"""
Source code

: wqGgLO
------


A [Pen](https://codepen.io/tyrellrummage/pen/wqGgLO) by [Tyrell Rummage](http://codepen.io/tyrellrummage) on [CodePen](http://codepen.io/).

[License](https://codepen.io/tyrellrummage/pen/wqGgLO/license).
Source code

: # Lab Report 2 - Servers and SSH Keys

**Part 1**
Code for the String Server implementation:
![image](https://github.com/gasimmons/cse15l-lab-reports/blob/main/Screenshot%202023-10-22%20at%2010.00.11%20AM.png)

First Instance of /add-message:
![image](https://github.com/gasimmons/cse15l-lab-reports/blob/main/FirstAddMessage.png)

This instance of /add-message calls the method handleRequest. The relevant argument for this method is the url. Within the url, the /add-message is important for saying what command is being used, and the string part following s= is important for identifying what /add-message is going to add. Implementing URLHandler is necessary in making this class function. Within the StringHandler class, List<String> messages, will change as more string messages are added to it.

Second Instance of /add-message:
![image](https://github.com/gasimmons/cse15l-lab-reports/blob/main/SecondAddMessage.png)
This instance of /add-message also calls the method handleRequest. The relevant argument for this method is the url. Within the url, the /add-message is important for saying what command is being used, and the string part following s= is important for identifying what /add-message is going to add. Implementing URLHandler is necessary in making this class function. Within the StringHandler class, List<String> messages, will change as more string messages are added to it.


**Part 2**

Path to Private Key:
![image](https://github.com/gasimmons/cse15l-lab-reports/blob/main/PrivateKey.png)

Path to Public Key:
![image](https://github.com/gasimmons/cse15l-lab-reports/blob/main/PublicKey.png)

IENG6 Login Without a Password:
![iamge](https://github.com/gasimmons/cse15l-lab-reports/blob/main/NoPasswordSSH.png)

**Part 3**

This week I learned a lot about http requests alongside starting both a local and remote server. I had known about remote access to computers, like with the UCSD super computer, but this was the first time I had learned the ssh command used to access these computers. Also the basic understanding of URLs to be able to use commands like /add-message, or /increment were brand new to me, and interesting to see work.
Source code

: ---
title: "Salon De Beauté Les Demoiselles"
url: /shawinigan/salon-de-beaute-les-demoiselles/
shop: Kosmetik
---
"""
- Task to carry out:
All entries above are to be copied exactly, with none left out.

- Expected output:
Source code

: wqGgLO
------


A [Pen](https://codepen.io/tyrellrummage/pen/wqGgLO) by [Tyrell Rummage](http://codepen.io/tyrellrummage) on [CodePen](http://codepen.io/).

[License](https://codepen.io/tyrellrummage/pen/wqGgLO/license).
Source code

: # Lab Report 2 - Servers and SSH Keys

**Part 1**
Code for the String Server implementation:
![image](https://github.com/gasimmons/cse15l-lab-reports/blob/main/Screenshot%202023-10-22%20at%2010.00.11%20AM.png)

First Instance of /add-message:
![image](https://github.com/gasimmons/cse15l-lab-reports/blob/main/FirstAddMessage.png)

This instance of /add-message calls the method handleRequest. The relevant argument for this method is the url. Within the url, the /add-message is important for saying what command is being used, and the string part following s= is important for identifying what /add-message is going to add. Implementing URLHandler is necessary in making this class function. Within the StringHandler class, List<String> messages, will change as more string messages are added to it.

Second Instance of /add-message:
![image](https://github.com/gasimmons/cse15l-lab-reports/blob/main/SecondAddMessage.png)
This instance of /add-message also calls the method handleRequest. The relevant argument for this method is the url. Within the url, the /add-message is important for saying what command is being used, and the string part following s= is important for identifying what /add-message is going to add. Implementing URLHandler is necessary in making this class function. Within the StringHandler class, List<String> messages, will change as more string messages are added to it.


**Part 2**

Path to Private Key:
![image](https://github.com/gasimmons/cse15l-lab-reports/blob/main/PrivateKey.png)

Path to Public Key:
![image](https://github.com/gasimmons/cse15l-lab-reports/blob/main/PublicKey.png)

IENG6 Login Without a Password:
![iamge](https://github.com/gasimmons/cse15l-lab-reports/blob/main/NoPasswordSSH.png)

**Part 3**

This week I learned a lot about http requests alongside starting both a local and remote server. I had known about remote access to computers, like with the UCSD super computer, but this was the first time I had learned the ssh command used to access these computers. Also the basic understanding of URLs to be able to use commands like /add-message, or /increment were brand new to me, and interesting to see work.
Source code

: ---
title: "Salon De Beauté Les Demoiselles"
url: /shawinigan/salon-de-beaute-les-demoiselles/
shop: Kosmetik
---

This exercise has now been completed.